[Opening Entries supplied section]

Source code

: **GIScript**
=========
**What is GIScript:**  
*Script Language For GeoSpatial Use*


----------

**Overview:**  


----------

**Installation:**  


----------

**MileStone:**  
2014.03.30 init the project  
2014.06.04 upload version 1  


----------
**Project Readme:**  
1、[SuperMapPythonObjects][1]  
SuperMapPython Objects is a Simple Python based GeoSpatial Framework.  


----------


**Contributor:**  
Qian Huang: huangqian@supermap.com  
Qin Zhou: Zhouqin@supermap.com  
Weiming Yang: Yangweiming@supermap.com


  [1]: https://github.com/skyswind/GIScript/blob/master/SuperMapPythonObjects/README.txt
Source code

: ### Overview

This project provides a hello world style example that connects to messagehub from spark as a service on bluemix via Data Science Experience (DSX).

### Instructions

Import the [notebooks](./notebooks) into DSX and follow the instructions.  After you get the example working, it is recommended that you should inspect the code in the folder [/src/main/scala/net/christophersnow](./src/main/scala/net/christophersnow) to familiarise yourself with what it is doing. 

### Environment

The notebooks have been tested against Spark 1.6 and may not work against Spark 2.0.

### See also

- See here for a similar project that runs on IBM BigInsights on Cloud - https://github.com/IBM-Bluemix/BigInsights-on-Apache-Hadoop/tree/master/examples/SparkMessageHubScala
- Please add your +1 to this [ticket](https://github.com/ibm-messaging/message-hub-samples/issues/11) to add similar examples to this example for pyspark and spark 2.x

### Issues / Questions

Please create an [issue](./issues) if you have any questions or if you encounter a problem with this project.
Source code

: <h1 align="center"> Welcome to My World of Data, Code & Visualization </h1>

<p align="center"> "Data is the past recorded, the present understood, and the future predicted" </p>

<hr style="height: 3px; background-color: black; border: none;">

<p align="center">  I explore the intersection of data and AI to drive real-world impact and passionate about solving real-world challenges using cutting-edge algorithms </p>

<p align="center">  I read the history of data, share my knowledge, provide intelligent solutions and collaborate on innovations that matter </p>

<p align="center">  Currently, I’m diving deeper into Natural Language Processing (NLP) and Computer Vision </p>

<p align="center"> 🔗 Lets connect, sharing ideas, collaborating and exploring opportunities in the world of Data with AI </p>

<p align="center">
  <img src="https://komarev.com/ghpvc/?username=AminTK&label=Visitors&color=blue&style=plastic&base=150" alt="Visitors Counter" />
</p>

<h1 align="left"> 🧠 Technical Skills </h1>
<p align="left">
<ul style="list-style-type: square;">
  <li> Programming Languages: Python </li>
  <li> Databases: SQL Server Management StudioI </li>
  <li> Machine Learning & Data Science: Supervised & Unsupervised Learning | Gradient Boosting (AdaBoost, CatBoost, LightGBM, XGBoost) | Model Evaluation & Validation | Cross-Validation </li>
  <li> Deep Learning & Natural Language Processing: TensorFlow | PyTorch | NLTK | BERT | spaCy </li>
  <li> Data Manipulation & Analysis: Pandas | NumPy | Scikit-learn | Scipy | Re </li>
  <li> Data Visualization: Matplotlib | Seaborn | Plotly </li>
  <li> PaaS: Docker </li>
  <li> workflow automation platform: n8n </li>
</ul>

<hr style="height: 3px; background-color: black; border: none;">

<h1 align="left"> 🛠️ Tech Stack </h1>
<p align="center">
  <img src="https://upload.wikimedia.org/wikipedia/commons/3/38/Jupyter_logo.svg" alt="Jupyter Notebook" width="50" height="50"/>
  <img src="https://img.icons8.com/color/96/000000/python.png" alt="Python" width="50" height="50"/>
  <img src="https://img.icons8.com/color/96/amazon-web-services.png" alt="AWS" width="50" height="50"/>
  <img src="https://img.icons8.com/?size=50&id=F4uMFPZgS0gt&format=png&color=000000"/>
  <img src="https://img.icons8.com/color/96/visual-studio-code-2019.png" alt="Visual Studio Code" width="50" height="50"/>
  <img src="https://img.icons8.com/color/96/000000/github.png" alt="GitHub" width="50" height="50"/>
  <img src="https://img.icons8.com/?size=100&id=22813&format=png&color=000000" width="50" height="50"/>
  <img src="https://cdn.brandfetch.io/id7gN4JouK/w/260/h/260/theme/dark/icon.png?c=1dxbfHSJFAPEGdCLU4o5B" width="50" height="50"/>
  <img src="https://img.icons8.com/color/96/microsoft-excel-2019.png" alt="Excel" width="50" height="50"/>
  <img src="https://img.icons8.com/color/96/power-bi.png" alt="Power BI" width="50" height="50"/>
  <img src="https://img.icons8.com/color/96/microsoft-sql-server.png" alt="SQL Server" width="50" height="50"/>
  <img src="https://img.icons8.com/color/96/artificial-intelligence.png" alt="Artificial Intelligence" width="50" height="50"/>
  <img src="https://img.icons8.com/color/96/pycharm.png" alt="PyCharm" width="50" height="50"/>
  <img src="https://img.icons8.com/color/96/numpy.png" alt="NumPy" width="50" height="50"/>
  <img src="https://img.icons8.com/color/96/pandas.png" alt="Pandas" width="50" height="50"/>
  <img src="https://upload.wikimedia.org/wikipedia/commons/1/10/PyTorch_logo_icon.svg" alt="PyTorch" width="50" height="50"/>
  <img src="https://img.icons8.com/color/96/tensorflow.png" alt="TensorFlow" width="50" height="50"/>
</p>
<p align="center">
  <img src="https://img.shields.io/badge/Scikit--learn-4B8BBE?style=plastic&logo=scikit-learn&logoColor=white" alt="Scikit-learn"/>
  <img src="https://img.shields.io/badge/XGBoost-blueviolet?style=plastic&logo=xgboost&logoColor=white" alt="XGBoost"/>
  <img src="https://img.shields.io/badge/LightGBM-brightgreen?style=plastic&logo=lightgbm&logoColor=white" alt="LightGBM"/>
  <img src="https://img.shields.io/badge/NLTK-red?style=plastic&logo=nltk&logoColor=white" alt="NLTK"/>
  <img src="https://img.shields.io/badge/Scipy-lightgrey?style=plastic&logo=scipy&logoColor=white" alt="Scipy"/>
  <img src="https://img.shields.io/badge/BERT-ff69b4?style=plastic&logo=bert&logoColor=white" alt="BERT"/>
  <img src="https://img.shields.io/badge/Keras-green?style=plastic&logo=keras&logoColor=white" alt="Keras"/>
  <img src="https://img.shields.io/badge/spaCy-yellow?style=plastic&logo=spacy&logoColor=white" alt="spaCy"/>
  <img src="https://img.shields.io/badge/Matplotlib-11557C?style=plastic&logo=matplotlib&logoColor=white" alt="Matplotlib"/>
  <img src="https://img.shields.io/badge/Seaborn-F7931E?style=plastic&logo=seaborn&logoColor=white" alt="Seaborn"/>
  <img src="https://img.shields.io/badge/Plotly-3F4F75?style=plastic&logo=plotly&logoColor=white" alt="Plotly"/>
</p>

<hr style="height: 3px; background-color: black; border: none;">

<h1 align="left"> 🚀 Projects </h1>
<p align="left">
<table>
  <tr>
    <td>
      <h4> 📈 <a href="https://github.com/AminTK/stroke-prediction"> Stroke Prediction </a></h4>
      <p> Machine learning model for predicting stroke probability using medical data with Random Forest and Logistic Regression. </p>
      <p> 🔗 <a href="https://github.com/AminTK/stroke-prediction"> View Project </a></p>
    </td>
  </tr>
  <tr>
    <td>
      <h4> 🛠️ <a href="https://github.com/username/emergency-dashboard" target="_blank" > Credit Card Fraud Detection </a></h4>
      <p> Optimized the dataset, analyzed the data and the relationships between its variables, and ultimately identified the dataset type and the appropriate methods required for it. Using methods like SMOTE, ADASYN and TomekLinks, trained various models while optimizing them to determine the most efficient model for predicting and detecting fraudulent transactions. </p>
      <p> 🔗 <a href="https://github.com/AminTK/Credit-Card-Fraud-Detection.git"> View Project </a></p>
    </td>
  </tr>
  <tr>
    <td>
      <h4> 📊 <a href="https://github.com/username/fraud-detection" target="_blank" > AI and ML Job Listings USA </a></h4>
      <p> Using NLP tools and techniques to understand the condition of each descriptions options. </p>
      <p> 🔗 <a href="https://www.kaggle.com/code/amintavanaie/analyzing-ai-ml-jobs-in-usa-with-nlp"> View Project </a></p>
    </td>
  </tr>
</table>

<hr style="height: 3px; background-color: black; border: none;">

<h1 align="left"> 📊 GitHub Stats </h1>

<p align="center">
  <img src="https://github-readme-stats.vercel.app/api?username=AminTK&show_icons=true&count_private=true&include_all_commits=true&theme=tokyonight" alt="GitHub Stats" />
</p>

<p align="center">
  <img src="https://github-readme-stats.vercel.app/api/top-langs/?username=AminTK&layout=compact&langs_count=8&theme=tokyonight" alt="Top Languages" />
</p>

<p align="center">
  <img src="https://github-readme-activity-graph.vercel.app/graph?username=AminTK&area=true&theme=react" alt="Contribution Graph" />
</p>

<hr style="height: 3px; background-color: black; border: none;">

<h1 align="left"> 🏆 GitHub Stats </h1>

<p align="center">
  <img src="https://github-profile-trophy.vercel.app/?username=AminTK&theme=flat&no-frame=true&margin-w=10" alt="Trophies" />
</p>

[Closing Entries supplied section]

What to produce:
Wherever the string "Processing" appears in the data above, copy the line it sits in.

Result below:
<p align="center">  Currently, I’m diving deeper into Natural Language Processing (NLP) and Computer Vision </p>
  <li> Deep Learning & Natural Language Processing: TensorFlow | PyTorch | NLTK | BERT | spaCy </li>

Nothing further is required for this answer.